If you have driven down upper State Street near San Roque recently, you may have noticed that the U.S. Army Reserve Center on the corner of State and Las Positas has been quieter than usual. The U.S. Army 425th Civil Affairs Battalion, the reserve unit based there, deployed in mid August, spending a little over a month training at Ft. Dix, New Jersey, before going to the Middle East. Having recently arrived in Kuwait, the unit is awaiting orders as to how they will be dispersed. Lieutenant Colonel Quincy Handy, the battalion’s commander, is already in Iraq with the advance party, hashing out the details of the unit’s deployment.

U.S. Army 425th Civil Affairs Battalion
John Goodman

Major Allan Dollison, the 425th’s public affairs officer, said civil affairs units are typically broken up into small teams and then attached to larger units needing their services. Currently, that is what is taking place for the men and women in the unit, but because of the many changes taking place in Iraq right now, their mission and dispersal are in flux. “The mission in Iraq is so fluid and vastly changing that the battalion right now is literally developing the roster as to who goes where as we speak,” said Dollison in an email. “They already had a plan, but with the ever-changing mission and the soon to be in place SOFA [Status of Forces Agreement], the plan we arrived into Kuwait with : had to be massively re-done. This is not necessarily a bad thing, because the war is changing for the good, from my impression, so far.”

A SOFA is standard operating procedure when the American military sends troops to a foreign country. The most notable applying to U.S. Forces are those made with Japan and South Korea, where there have been permanent troop installations for many years. Among a number of administrative issues it deals with, SOFA essentially gives the host country’s courts jurisdiction over U.S. servicemembers. Troops are still subject to American courts and the Uniform Code of Military Justice for crimes committed against one another and against the military, but this kind of agreement with local authorities sets legal guidelines for the military to follow regarding personnel and property in the host country.

While they are still caught up in the inbound shuffle of a year-long deployment, the 425th’s soldiers are beginning to receive assignments for their tour. Dollison-who is a deputy district attorney in Humboldt County when he isn’t performing reserve duty-said he will be working on the Rule of Law project, which is designed to assist Iraqi judges and lawyers with the establishment of their court system. “The key is that you can’t tell them what to do, but assist them with what they are doing and make sure their system complies with their constitution, code, and the rules they have in place.” Other soldiers in the unit will be placed based largely upon their civilian specialties. “The unit wants to know everyone’s skills,” Dollison explained. “If a specialist is an electrical engineer-which in Civil Affairs, he might [be]-then that job skill would gravitate him to electrical power issues in Iraq.”
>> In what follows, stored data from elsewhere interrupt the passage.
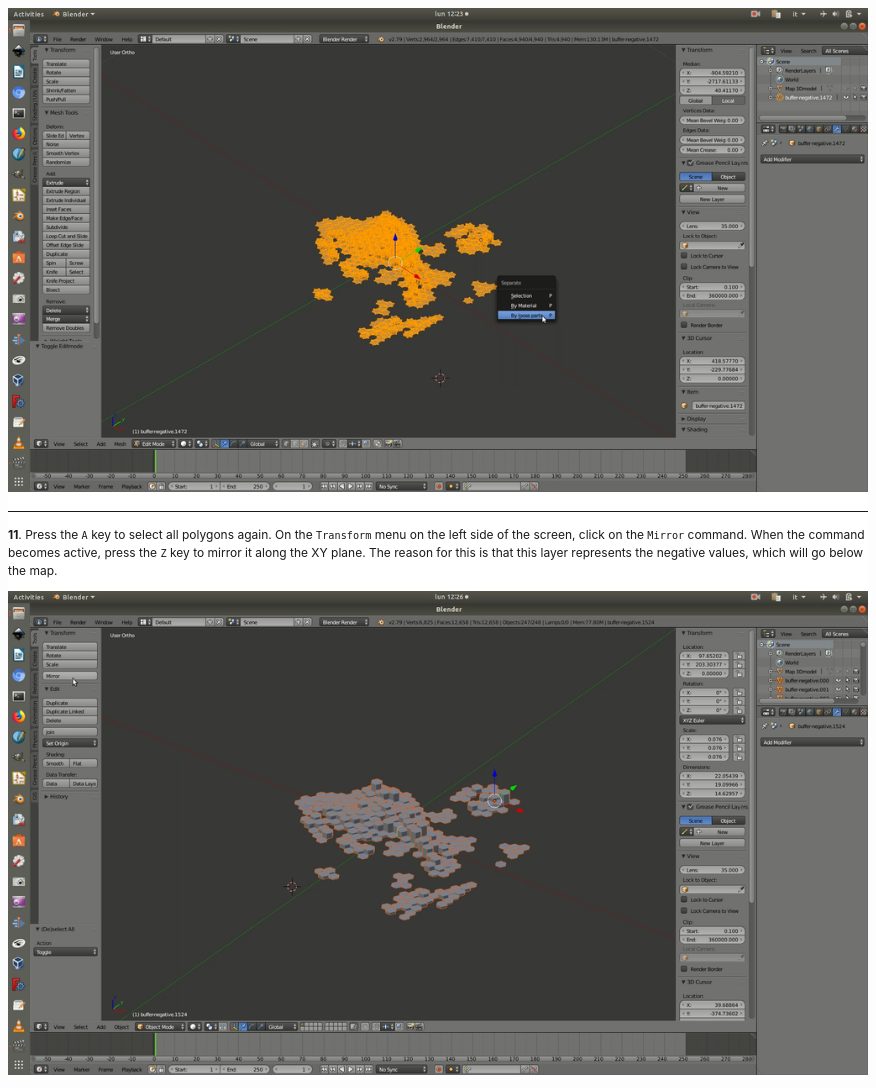 <img src="/cookbook/map/img/4-22.png" />
</div>
<div class="clear"></div>
<hr style="color: #ccc" size="1">

<div>
<p style="font-size: 12px;">
<b>11</b>. Press the <code>A</code> key to select all polygons again. On the <code>Transform</code> menu on the left side of the screen, click on the <code>Mirror</code> command. When the command becomes active, press the <code>Z</code> key to mirror it along the XY plane. The reason for this is that this layer represents the negative values, which will go below the map.
</p>
<img src="/cookbook/map/img/4-23.png" />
According to Dollison’s assessment of the big picture in Iraq, things have improved dramatically. “There is clearly a massive reduction in the amount of violence,” he wrote. “Most of what are called ‘kinetic ops’-taking the fight to the bad guy-have been dramatically curtailed.” His sentiments were echoed by another soldier in the unit, who said security gains have soldiers feeling confident that their deployment will not be a difficult one.